Monday, February 19, 2024

Hyperliquid's CLOB

 The latest horrid DEX simulacrum is Hyperlink, a perp CLOB emphasizing shit coins. It runs on its own dapp-specific L1 using a version of Tendermint, the favorite consensus mechanism for those prioritizing speed. 

I listened to a Flirting with Models podcast with founder Jeff Yan, where he spoke with Corey Hoffstein, a quantitative long-term equity portfolio manager. Hoffstein's background and demeanor prevented him from calling out Yan's BS, which is fine because most good podcast hosts are credulous and agreeable; otherwise, no one would go on their shows. Yan spouts many typical crypto/market maker cliches among those trying to impress people who are vaguely familiar with the issues. For example, when talking about his earlier trading experience, he said he 'was surprised how inefficient markets were.' This is a great phrase because it implies one was outsmarting people, an alpha generator, and it does exist, so it is possible.

Yet, one should provide several good examples to demonstrate you are more than just bloviating. In crypto, there was the famous Kimchi premium, where coins traded at 10% in Asian countries. This inefficiency persisted because it required trusted partners in the US and Japan or Korea to make the trade, which is non-trivial. In any case, it was over by early 2018 and required connections instead of savvy. Nonetheless, many Sam Bankman-Fried interviewers were blown away by SBF's singular arbitrage example, presumably one of his many clever trades. Looking back at Alameda's tax returns and the fact that most FTX traders left FTX throughout 2018 (no bonus pool), this was likely his only profitable trade outside of buying coins in the 2021 bubble with customer funds (see here for more). Thus, we have FTX exec Sam Trabucco bragging about their other genius trade idea, buying Doge when Elon Musk tweeted about it. The Kimchi premium was the only inefficiency Yan mentioned on the podcast.

When Yan was asked about the difference between maker and taker high-frequency strategies, Yan stated that a taker strategy might make only one trade a day. An HFT taker strategy involves sniping the top of the book before an LP can cancel. By definition, it can't do this to a large volume, as the top of the book is not big. The edge is the spread at best. That's a large amount of risk and capital, adding up to a couple of bucks per day.
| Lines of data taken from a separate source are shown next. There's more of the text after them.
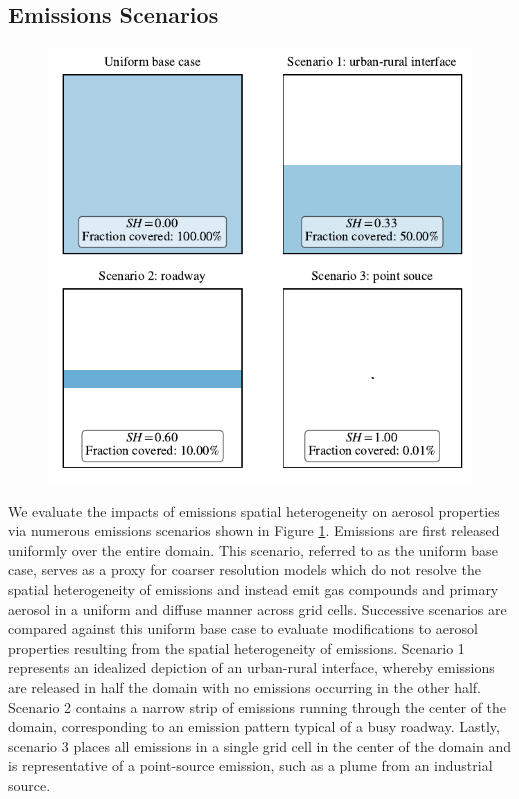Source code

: \documentclass[journal abbreviation, manuscript]{copernicus}
\begin{document}
\subsection{Emissions Scenarios}

\begin{figure}[!t]
	\centering
	\includegraphics[]{figures/SH-scenarios.pdf}
	\caption{}
	\label{fig:sh-scenarios}
\end{figure} 

We evaluate the impacts of emissions spatial heterogeneity on aerosol properties via numerous emissions scenarios shown in Figure \ref{fig:sh-scenarios}. Emissions are first released uniformly over the entire domain. This scenario, referred to as the uniform base case, serves as a proxy for coarser resolution models which do not resolve the spatial heterogeneity of emissions and instead emit gas compounds and primary aerosol in a uniform and diffuse manner across grid cells. Successive scenarios are compared against this uniform base case to evaluate modifications to aerosol properties resulting from the spatial heterogeneity of emissions. Scenario 1 represents an idealized depiction of an urban-rural interface, whereby emissions are released in half the domain with no emissions occurring in the other half. Scenario 2 contains a narrow strip of emissions running through the center of the domain, corresponding to an emission pattern typical of a busy roadway. Lastly, scenario 3 places all emissions in a single grid cell in the center of the domain and is representative of a point-source emission, such as a plume from an industrial source.  
\end{document}
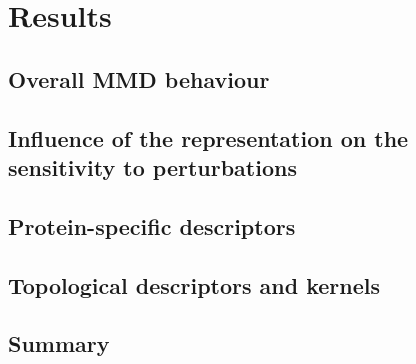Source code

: \chapter{Results}

\section{Overall MMD behaviour}


\section{Influence of the representation on the sensitivity to perturbations}


\section{Protein-specific descriptors}


\section{Topological descriptors and kernels}










\section{Summary}
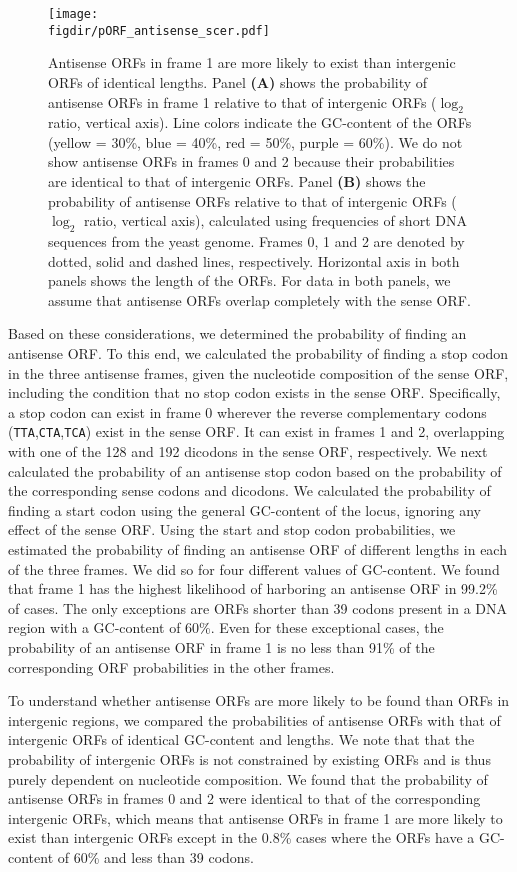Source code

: \documentclass[12pt,a4paper]{article}
\begin{document}
\begin{figure}[!t]
\centering
\texttt{[image: \\figdir/pORF\_antisense\_scer.pdf]}
\caption{Antisense ORFs in frame 1 are more likely to exist than intergenic ORFs of identical lengths. Panel \textbf{(A)} shows the probability of antisense ORFs in frame 1 relative to that of intergenic ORFs ($\log_2$ ratio, vertical axis). Line colors indicate the GC-content of the ORFs (yellow = 30\%, blue = 40\%, red = 50\%, purple = 60\%). We do not show antisense ORFs in frames 0 and 2 because their probabilities are identical to that of intergenic ORFs. Panel \textbf{(B)} shows the probability of antisense ORFs relative to that of intergenic ORFs ($\log_2$ ratio, vertical axis), calculated using frequencies of short DNA sequences from the yeast genome. Frames 0, 1 and 2 are denoted by dotted, solid and dashed lines, respectively. Horizontal axis in both panels shows the length of the ORFs. For data in both panels, we assume that antisense ORFs overlap completely with the sense ORF.}
\label{pORF}
\end{figure}

Based on these considerations, we determined the probability of finding an antisense ORF. To this end, we calculated the probability of finding a stop codon in the three antisense frames, given the nucleotide composition of the sense ORF, including the condition that no stop codon exists in the sense ORF. Specifically, a stop codon can exist in frame 0 wherever the reverse complementary codons (\texttt{TTA},\texttt{CTA},\texttt{TCA}) exist in the sense ORF. It can exist in frames 1 and 2, overlapping with one of the 128 and 192 dicodons in the sense ORF, respectively. We next calculated the probability of an antisense stop codon based on the probability of the corresponding sense codons and dicodons. We calculated the probability of finding a start codon using the general GC-content of the locus, ignoring any effect of the sense ORF. Using the start and stop codon probabilities, we estimated the probability of finding an antisense ORF of different lengths in each of the three frames. We did so for four different values of GC-content. We found that frame 1 has the highest likelihood of harboring an antisense ORF in 99.2\% of cases. The only exceptions are ORFs shorter than 39 codons present in a DNA region with a GC-content of 60\%. Even for these exceptional cases, the probability of an antisense ORF in frame 1 is no less than 91\% of the corresponding ORF probabilities in the other frames. 

To understand whether antisense ORFs are more likely to be found than ORFs in intergenic regions, we compared the probabilities of antisense ORFs with that of intergenic ORFs of identical GC-content and lengths. We note that that the probability of intergenic ORFs is not constrained by existing ORFs and is thus purely dependent on nucleotide composition. We found that the probability of antisense ORFs in frames 0 and 2 were identical to that of the corresponding intergenic ORFs, which means that antisense ORFs in frame 1 are more likely to exist than intergenic ORFs except in the 0.8\% cases where the ORFs have a GC-content of 60\% and less than 39 codons. 
\end{document}
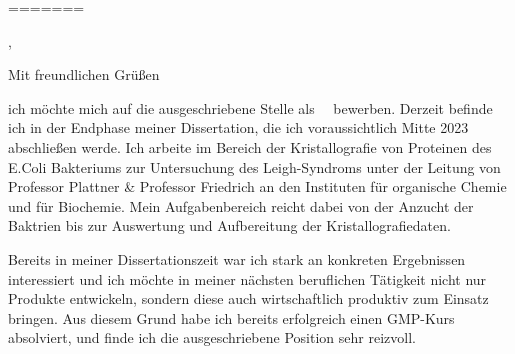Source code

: 
\makeletterclosing



=======




\recipient{\firma{}}{\adresse{}}
\opening{\anrede{},}
\date{\today}
\closing{Mit freundlichen Grüßen}
{}
\makelettertitle
\justifying



ich möchte mich auf die ausgeschriebene Stelle als \stelleText~\firmaText~bewerben. Derzeit befinde ich in der Endphase meiner Dissertation, die ich voraussichtlich Mitte 2023 abschließen werde. Ich arbeite im Bereich der Kristallografie von Proteinen des E.Coli Bakteriums zur Untersuchung des Leigh-Syndroms unter der Leitung von Professor Plattner \& Professor Friedrich an den Instituten für organische Chemie und für Biochemie. Mein Aufgabenbereich reicht dabei von der Anzucht der Baktrien bis zur Auswertung und Aufbereitung der Kristallografiedaten.\par
Bereits in meiner Dissertationszeit war ich stark an konkreten Ergebnissen interessiert und ich möchte in meiner nächsten beruflichen Tätigkeit nicht nur Produkte entwickeln, sondern diese auch wirtschaftlich produktiv zum Einsatz bringen. Aus diesem Grund habe ich bereits erfolgreich einen GMP-Kurs absolviert, und finde ich die ausgeschriebene Position sehr reizvoll.\par 


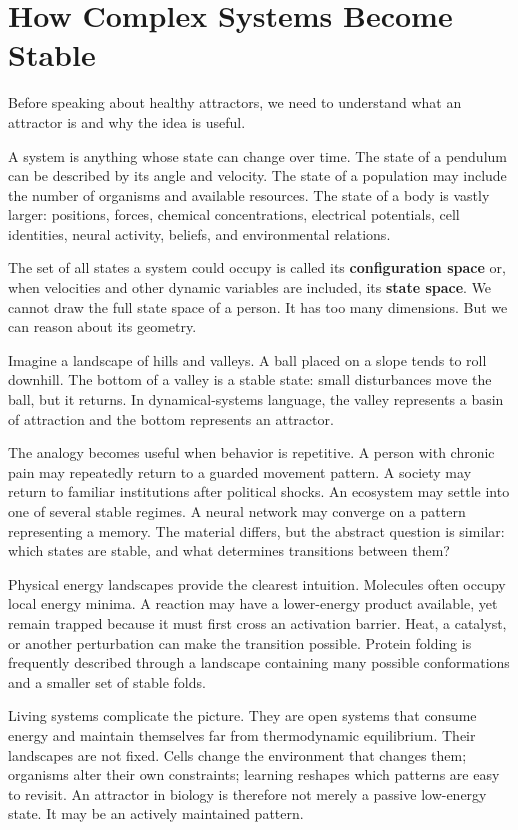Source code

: \chapter{How Complex Systems Become Stable}\label{chapter-2-how-complex-systems-become-stable}

Before speaking about healthy attractors, we need to understand what an attractor is and why the idea is useful.

A system is anything whose state can change over time. The state of a pendulum can be described by its angle and velocity. The state of a population may include the number of organisms and available resources. The state of a body is vastly larger: positions, forces, chemical concentrations, electrical potentials, cell identities, neural activity, beliefs, and environmental relations.

The set of all states a system could occupy is called its \textbf{configuration space} or, when velocities and other dynamic variables are included, its \textbf{state space}. We cannot draw the full state space of a person. It has too many dimensions. But we can reason about its geometry.

Imagine a landscape of hills and valleys. A ball placed on a slope tends to roll downhill. The bottom of a valley is a stable state: small disturbances move the ball, but it returns. In dynamical-systems language, the valley represents a basin of attraction and the bottom represents an attractor.

The analogy becomes useful when behavior is repetitive. A person with chronic pain may repeatedly return to a guarded movement pattern. A society may return to familiar institutions after political shocks. An ecosystem may settle into one of several stable regimes. A neural network may converge on a pattern representing a memory. The material differs, but the abstract question is similar: which states are stable, and what determines transitions between them?

Physical energy landscapes provide the clearest intuition. Molecules often occupy local energy minima. A reaction may have a lower-energy product available, yet remain trapped because it must first cross an activation barrier. Heat, a catalyst, or another perturbation can make the transition possible. Protein folding is frequently described through a landscape containing many possible conformations and a smaller set of stable folds.

Living systems complicate the picture. They are open systems that consume energy and maintain themselves far from thermodynamic equilibrium. Their landscapes are not fixed. Cells change the environment that changes them; organisms alter their own constraints; learning reshapes which patterns are easy to revisit. An attractor in biology is therefore not merely a passive low-energy state. It may be an actively maintained pattern.

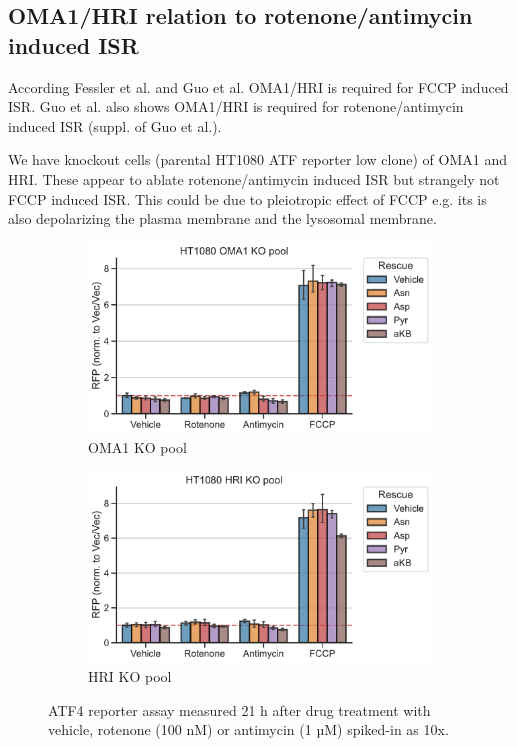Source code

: \FloatBarrier
\subsection{OMA1/HRI relation to rotenone/antimycin induced ISR}
According Fessler et al. and Guo et al. \cite{Fessler2020-zk, Guo2020-ia} OMA1/HRI is required for FCCP induced ISR.
Guo et al. also shows OMA1/HRI is required for rotenone/antimycin induced ISR (suppl. of Guo et al.).

We have knockout cells (parental HT1080 ATF reporter low clone) of OMA1 and HRI.
These appear to ablate rotenone/antimycin induced ISR but strangely not FCCP induced ISR.
This could be due to pleiotropic effect of FCCP e.g. its is also depolarizing the plasma membrane and the lysosomal membrane.

\begin{figure}[!ht]
     \centering
     \begin{subfigure}[b]{0.49\textwidth}
         \includegraphics[width=\textwidth]{figures/sapp/ISR/ATF4rep_OMA1pool.pdf}
         \caption{OMA1 KO pool}
         \label{fig:sapp:ISR:ATF4rep_OMA1pool}
     \end{subfigure}
     \hfill
     \begin{subfigure}[b]{0.49\textwidth}
         \includegraphics[width=\textwidth]{figures/sapp/ISR/ATF4rep_HRIpool.pdf}
         \caption{HRI KO pool}
         \label{fig:sapp:ISR:ATF4rep_HRIpool}
     \end{subfigure}
     \hfill
        \caption[ATF4 post mito inhib. OMA1/HRI KO, reporter]{
        ATF4 reporter assay measured 21 h after drug treatment with vehicle, rotenone (100 nM) or antimycin (1 µM) spiked-in as 10x.
        }
        \label{fig:sapp:ISR:ATF4rep_OMA1_HRIpool}
\end{figure}

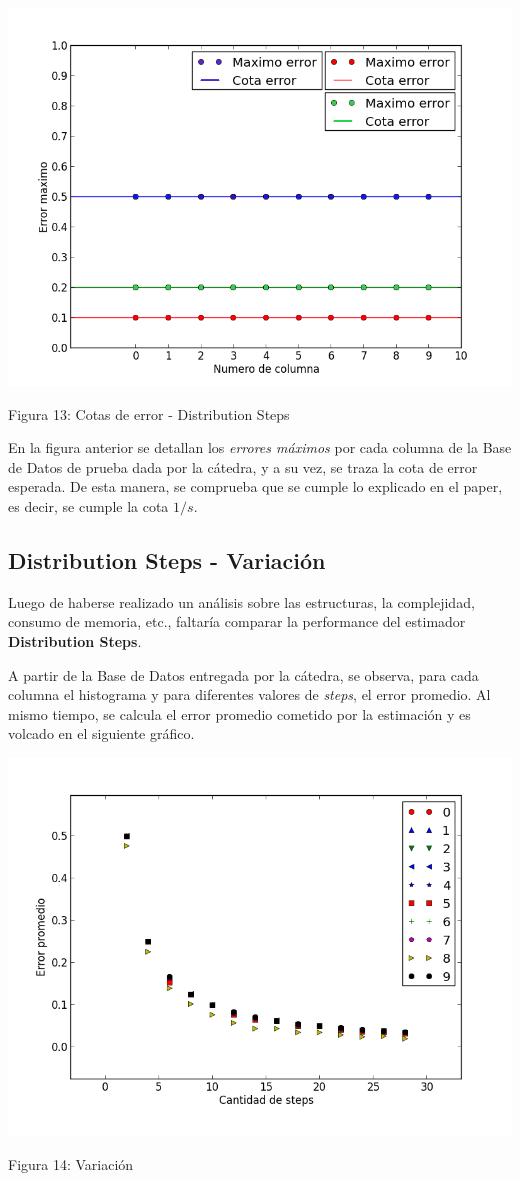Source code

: \documentclass[10pt, a4paper,english,spanish,hidelinks]{article}
\begin{document}
\centerline{  \includegraphics[scale=0.7]{./imagenes/ejc2_cota_juntos.png}}
\centerline{Figura 13: Cotas de error - Distribution Steps}


En la figura anterior se detallan los \textit{errores máximos} por cada columna de la Base de Datos de prueba dada por la cátedra, y a su vez, se traza la cota de error esperada.
De esta manera, se comprueba que se cumple lo explicado en el paper, es decir, se cumple la cota $1/s$.


\subsection{Distribution Steps - Variación}

Luego de haberse realizado un análisis sobre las estructuras, la complejidad, consumo de memoria, etc., faltaría comparar la performance del estimador \textbf{Distribution Steps}.

A partir de la Base de Datos entregada por la cátedra, se observa, para cada columna el histograma y para diferentes valores de \textit{steps}, el error promedio. Al mismo tiempo, se calcula el error promedio cometido por la estimación y es volcado en el siguiente gráfico.

\centerline{  \includegraphics[scale=0.7]{./imagenes/ejc2_variacion.png}}
\centerline{Figura 14: Variación}
\end{document}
He described a strategy that has never existed because it makes no sense: a once-a-day HFT taker strategy.

Yan highlighted that Hyperlink's L1 can do things that would otherwise be impossible and emphasized updating a perp account for hourly funding payments. This is pointless. Given the horizon of perp traders—days, weeks—crediting their accounts hourly instead of waiting until the position is closed is pointless. A 50% funding rate is a 1% potential boost for a week-long position, which would be long for perps. No rational trader will be excited by having that trivial amount accelerated into hourly payments. Again, this highlights Yan's cluelessness.

Yan says he then decided to build an exchange on his own L1 because of the Impermanent Loss problem in AMMs. I agree that Uniswap's AMMs are unsustainable because they lose more money to this expense, but CLOBs on blockchains are not the solution. A fast L1 will still be slow because the CEXs are centralized, and co-located servers can respond to exchange messages within 5 microseconds. A centralized L1 is pointless, like a private permissioned blockchain. With decentralization, you have geographic diversity among validators, which takes you to 100 milliseconds if you restrict yourself to one hemisphere. It will always be a price follower for coins listed on CEXs, so its market makers will be scalped just like they are on AMMs. However, their select market makers will make money, but not for the reasons they state. [As for the unlisted coins, there is no need for speed, as they are less correlated with the big two that move secondary crypto coins around (ETH and BTC). The only people who should be market making shit coins are their insiders]

The main problem with a dapp-specific L1 is that the chain validators and the protocol are equal partners, as the gas and trade fees all support that one dapp. The incentives of the DEX and L1 insiders are perfectly aligned, so insider collusion is the default assumption. They probably give insiders a latency advantage by giving them effective co-location, and prioritization in sequencing transactions within a block. However, as officially a decentralized L1, this would be unacknowledged.  As LP cancellations are explicitly prioritized over trades, the Hyperlink insiders can make consistent money-making markets, unlike in Uniswap. 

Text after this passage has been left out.